History

Mandela and Gandhi

by John Scales Avery

Design for a mural in Brixton, South London; design by mORGANICo-cOM

Nelson Rolihlahla Mandela (1918-2013) and Mahatma Gandhi (1869-1948) were two of history’s greatest leaders in the struggle against governmental oppression. They are also remembered as great ethical teachers. Their lives had many similarities; but there were also differences.

Similarities

Both Mandela and Gandhi were born into politically influential families. Gandhi’s father and grandfather were dewans (prime ministers) in Porbandar, a district of the Indian state of Gujarat. Mandela’s great-grandfather was the ruler of the Thembu peoples in the Eastern Cape Province of South Africa. When Mandela’s father died, his mother brought the young boy to the palace of the Thembu people’s regent, Chief Jongintaba Dalindyebo, who became the boy’s guardian. He treated Mandela as a son and gave him an outstanding education.
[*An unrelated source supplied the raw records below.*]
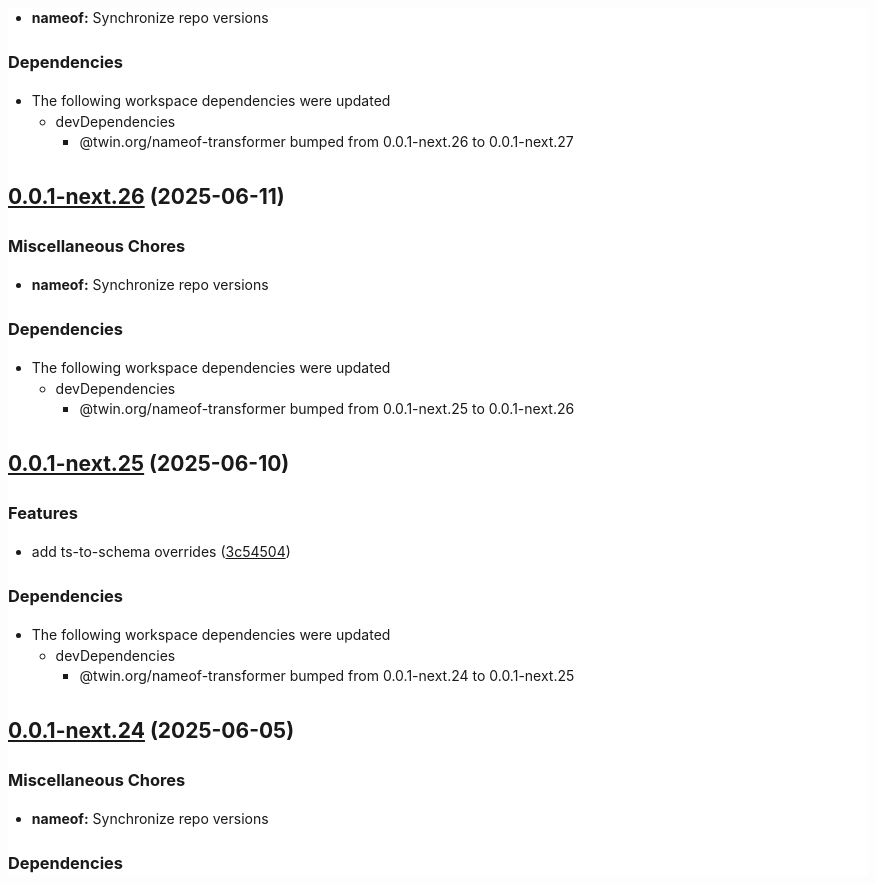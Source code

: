 * **nameof:** Synchronize repo versions


### Dependencies

* The following workspace dependencies were updated
  * devDependencies
    * @twin.org/nameof-transformer bumped from 0.0.1-next.26 to 0.0.1-next.27

## [0.0.1-next.26](https://github.com/twinfoundation/tools/compare/nameof-v0.0.1-next.25...nameof-v0.0.1-next.26) (2025-06-11)


### Miscellaneous Chores

* **nameof:** Synchronize repo versions


### Dependencies

* The following workspace dependencies were updated
  * devDependencies
    * @twin.org/nameof-transformer bumped from 0.0.1-next.25 to 0.0.1-next.26

## [0.0.1-next.25](https://github.com/twinfoundation/tools/compare/nameof-v0.0.1-next.24...nameof-v0.0.1-next.25) (2025-06-10)


### Features

* add ts-to-schema overrides ([3c54504](https://github.com/twinfoundation/tools/commit/3c5450468eb998204a75576b7791a7ca4027da62))


### Dependencies

* The following workspace dependencies were updated
  * devDependencies
    * @twin.org/nameof-transformer bumped from 0.0.1-next.24 to 0.0.1-next.25

## [0.0.1-next.24](https://github.com/twinfoundation/tools/compare/nameof-v0.0.1-next.23...nameof-v0.0.1-next.24) (2025-06-05)


### Miscellaneous Chores

* **nameof:** Synchronize repo versions


### Dependencies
Both Mandela and Gandhi studied law. Both were astute political tacticians, and both struggled against governmental injustice in South Africa. Both were completely fearless. Both had iron wills and amazing stubbornness. Both spent long periods in prison as a consequence of their opposition to injustice and both are remembered for their strong belief in truth and fairness, and for their efforts to achieve unity and harmony among conflicting factions. Both treated their political opponents with kindness and politeness.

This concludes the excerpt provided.